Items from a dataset
------------------------------------
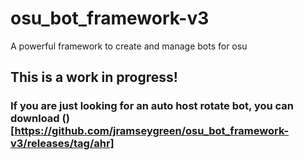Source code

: # osu_bot_framework-v3
A powerful framework to create and manage bots for osu

## This is a work in progress!
### If you are just looking for an auto host rotate bot, you can download ()[https://github.com/jramseygreen/osu_bot_framework-v3/releases/tag/ahr]
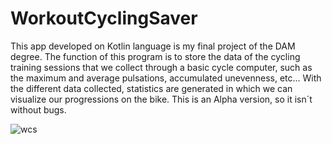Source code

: # WorkoutCyclingSaver

This app developed on Kotlin language is my final project of the DAM degree. The function of this program is to store the data of the cycling training sessions that we collect through a basic cycle computer, such as the maximum and average pulsations, accumulated unevenness, etc...
With the different data collected, statistics are generated in which we can visualize our progressions on the bike.
This is an Alpha version, so it isn´t without bugs. 

![wcs](https://user-images.githubusercontent.com/81329891/122779015-cae34800-d2ad-11eb-9a12-bd1aea2a57bb.jpg)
------------------------------------
Print all the entries exactly as they appear, without the pictures.

> **Answer to this problem**:
Source code

: # osu_bot_framework-v3
A powerful framework to create and manage bots for osu

## This is a work in progress!
### If you are just looking for an auto host rotate bot, you can download ()[https://github.com/jramseygreen/osu_bot_framework-v3/releases/tag/ahr]
Source code

: # WorkoutCyclingSaver

This app developed on Kotlin language is my final project of the DAM degree. The function of this program is to store the data of the cycling training sessions that we collect through a basic cycle computer, such as the maximum and average pulsations, accumulated unevenness, etc...
With the different data collected, statistics are generated in which we can visualize our progressions on the bike.
This is an Alpha version, so it isn´t without bugs. 

![wcs](https://user-images.githubusercontent.com/81329891/122779015-cae34800-d2ad-11eb-9a12-bd1aea2a57bb.jpg)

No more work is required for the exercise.